▸ What you are asked to do:
Within the lines below, find those that hold the string "these" and copy each one.

--- Records to use Enclosed Below ---

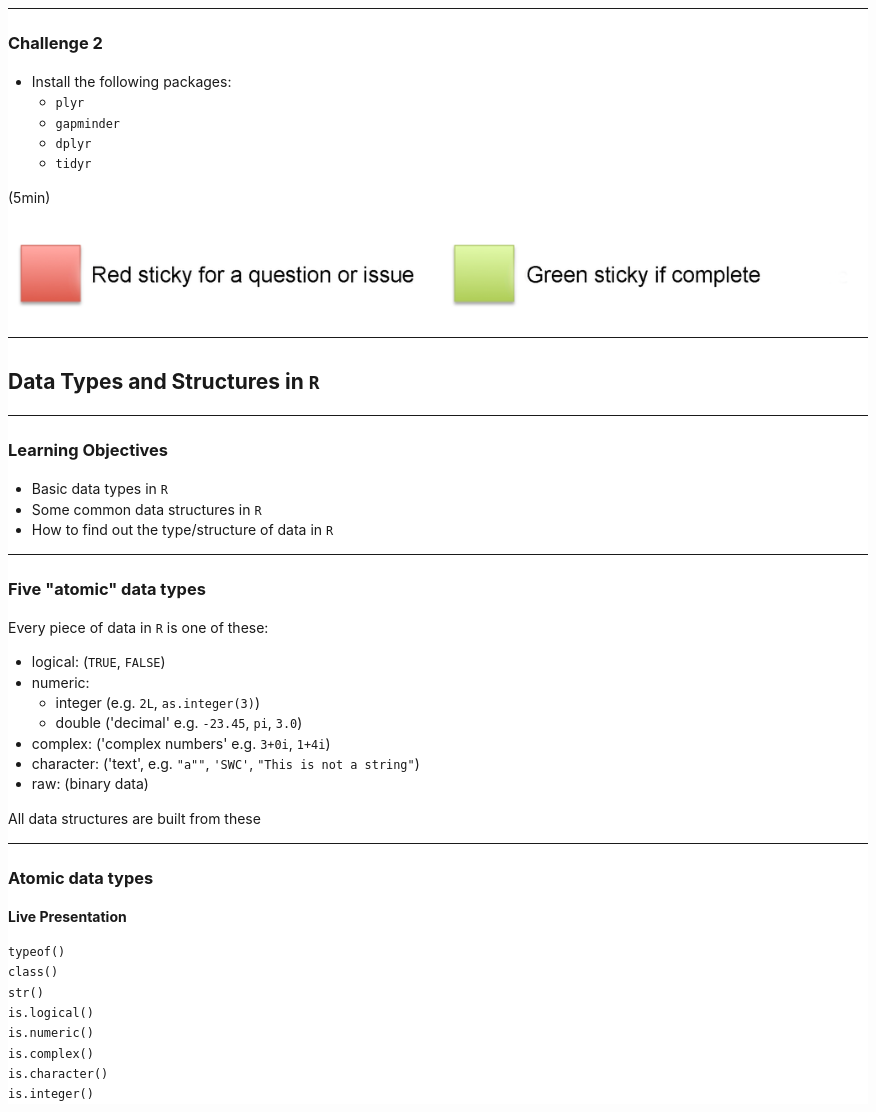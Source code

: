 ----

### Challenge 2

* Install the following packages:
  * `plyr`
  * `gapminder`
  * `dplyr`
  * `tidyr`

(5min)

![Red/green sticky](images/red_green_sticky.png)

---

## Data Types and Structures in `R`

----

### Learning Objectives

* Basic data types in `R`
* Some common data structures in `R`
* How to find out the type/structure of data in `R`

----

### Five "atomic" data types

Every piece of data in `R` is one of these:

* logical: (`TRUE`, `FALSE`)
* numeric:
  * integer (e.g. `2L`, `as.integer(3)`)
  * double ('decimal' e.g. `-23.45`, `pi`, `3.0`)
* complex: ('complex numbers' e.g. `3+0i`, `1+4i`)
* character: ('text', e.g. `"a""`, `'SWC'`, `"This is not a string"`)
* raw: (binary data)

All data structures are built from these

----

### Atomic data types

**Live Presentation**

```
typeof()
class()
str()
is.logical()
is.numeric()
is.complex()
is.character()
is.integer()
```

--- End of Enclosed Records to use ---

▸ Task response:
Every piece of data in `R` is one of these:
All data structures are built from these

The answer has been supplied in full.